Guido Quarzo, torinese, è stato insegnante elementare e poi scrittore di testi, in poesia e in prosa, per bambini e ragazzi, aggiudicandosi nel 1995 il prestigioso premio Andersen. Dal 2011 dirige la “collana bestiale” dell’ editrice Notes, rivolta ad un pubblico di giovani lettori dai sette ai dieci anni. Nella sua vastissima bibliografia “Clara va al mare”, storia del viaggio al mare di una bambina diversamente abile e le serie scritte per il Battello a Vapore, settore Junior di Edizioni Piemme.
Lo abbiamo incontrato in occasione di Festivaletteratura a Mantova, dove presentava il suo nuovo romanzo, “La meravigliosa macchina di Pietro Corvo”, edito da Salani.
Quali sono le ragioni per cui ha scelto innanzitutto di cimentarsi nel genere della fiaba?

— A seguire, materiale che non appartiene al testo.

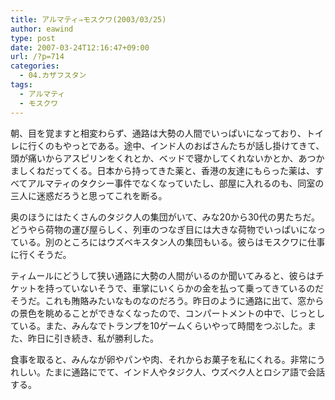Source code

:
 ```yaml
---
title: アルマティ⇒モスクワ(2003/03/25)
author: eawind
type: post
date: 2007-03-24T12:16:47+09:00
url: /?p=714
categories:
  - 04.カザフスタン
tags:
  - アルマティ
  - モスクワ
---
```

朝、目を覚ますと相変わらず、通路は大勢の人間でいっぱいになっており、トイレに行くのもやっとである。途中、インド人のおばさんたちが話し掛けてきて、頭が痛いからアスピリンをくれとか、ベッドで寝かしてくれないかとか、あつかましくねだってくる。日本から持ってきた薬と、香港の友達にもらった薬は、すべてアルマティのタクシー事件でなくなっていたし、部屋に入れるのも、同室の三人に迷惑だろうと思ってこれを断る。

奥のほうにはたくさんのタジク人の集団がいて、みな20から30代の男たちだ。どうやら荷物の運び屋らしく、列車のつなぎ目には大きな荷物でいっぱいになっている。別のところにはウズベキスタン人の集団もいる。彼らはモスクワに仕事に行くそうだ。

ティムールにどうして狭い通路に大勢の人間がいるのか聞いてみると、彼らはチケットを持っていないそうで、車掌にいくらかの金を払って乗ってきているのだそうだ。これも賄賂みたいなものなのだろう。昨日のように通路に出て、窓からの景色を眺めることができなくなったので、コンパートメントの中で、じっとしている。また、みんなでトランプを10ゲームくらいやって時間をつぶした。また、昨日に引き続き、私が勝利した。

食事を取ると、みんなが卵やパンや肉、それからお菓子を私にくれる。非常にうれしい。たまに通路にでて、インド人やタジク人、ウズベク人とロシア語で会話する。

Mi son orientato sulla fiaba per varie ragioni. Innanzitutto l’aspetto formale: è generalmente sintetica e velocissima e ho trovato sempre affascinante nella narrativa concentrare in pochissimo tempo e spazio un’intera storia. Il mio riferimento è Calvino con le “Fiabe Italiane”. Credo sia importante fare uno sforzo di avvicinarsi ad un modello, anche se sappiamo che non arriveremo a quel livello. Poi ci sono i contenuti che sono una mediazione di tematiche profonde. I fatti riflettono situazioni emotive come paura, affetti, relazioni, abbandono e autostima. L’estrema sintesi abbinata a contenuti pregnanti mi ha fatto scegliere la fiaba.
Ora ha pubblicato per Salani il romanzo “La meravigliosa macchina di Pietro Corvo”: quali sono i caratteri principali di questo libro?
E’ un romanzo di amicizia e di formazione che si svolge nel 1700. Ho preso come modello le scritture settecentesche, specialmente del periodo dell’Illuminismo e in particolare le confessione di Rousseau anche se qui, naturalmente, andiamo ai minimi termini. La storia di amicizia è particolare perché c’è un adulto che si occupa di un ragazzo e poi alla fine quest’ultimo, diventato uomo, che si occupa dell’anziano, con un andamento circolare. Quando ho scritto la storia, però, non avevo in mente questo: è un’analisi che faccio ora a posteriori. Il mio lavoro si svolge seguendo una logica che mi guida; ogni tanto incontro degli snodi e da lì in poi mi ingabbio nelle conseguenze della mia scelta fino ad un altro punto di snodo. Soltanto riflettendo ritrovo i temi che ho inserito e in questo caso soprattutto il susseguirsi dei passaggi che il personaggio compie per crescere, per definirsi come persona.
Cosa pensa dei romanzi di formazione in generale?
Se vogliamo puntare sull’identificazione per i ragazzi sono utili, ma ognuno dovrà costruirsi la propria riflessione personale. In questo caso Giacomo fa un paio di incontri di cui uno è Rousseau giovanissimo, che passa da Torino e fa il servitore. Lo trova molto confuso: gli piacerebbe fare mille cose come il naturalista, il filosofo e il musicista. Così non sa cosa scegliere. Giacomo quindi ad un certo punto pensa di essere fortunato perché ha una strada segnata e sa che farà l’orologiaio: giusto o sbagliato che sia riflette l’epoca in cui vive ed è uno snodo tematico interessante.
Cosa possono fare genitori e insegnanti per dare uno stimolo alla lettura?
Innanzitutto credo dare l’esempio, leggere a voce alta e comunicare l’entusiasmo, il divertimento e la gioia senza dimenticare l’impegno. In fondo per ogni attività che si impara è necessario lo studio. Detto questo poi occorre abbandonare ogni delirio di onnipotenza pensando che i nostri alunni o i nostri figli debbano essere come noi. Infine non dimentichiamo che i giochi non sono mai fatti: io per esempio ho amici che sono diventati lettori forti a quarant’anni. Questo toglie anche un po’ di preoccupazione ed è un bene perché l’ansia non è produttiva.
Lei ha tenuto anche corsi di scrittura: quale aspetto di questa attività ritiene particolarmente interessante?
È molto divertente “smontare il giocattolo”, così poi quando si legge una storia si può pensare a come è stata realizzata. Il rischio però è di togliere forse un po’ la magia, come accade quando conosciamo gli effetti speciali di un film. La scrittura narrativa non serve a creare degli scrittori, serve a far vedere come un racconto è costruito. È importante perché quando leggi capisci meglio la qualità di ciò che leggi. Io sono critico su quando mi si dice che lo scrittore ha fantasia: in realtà ci vuole spirito di osservazione, logica e capacità combinatoria, mettere insieme cose che normalmente non stanno insieme.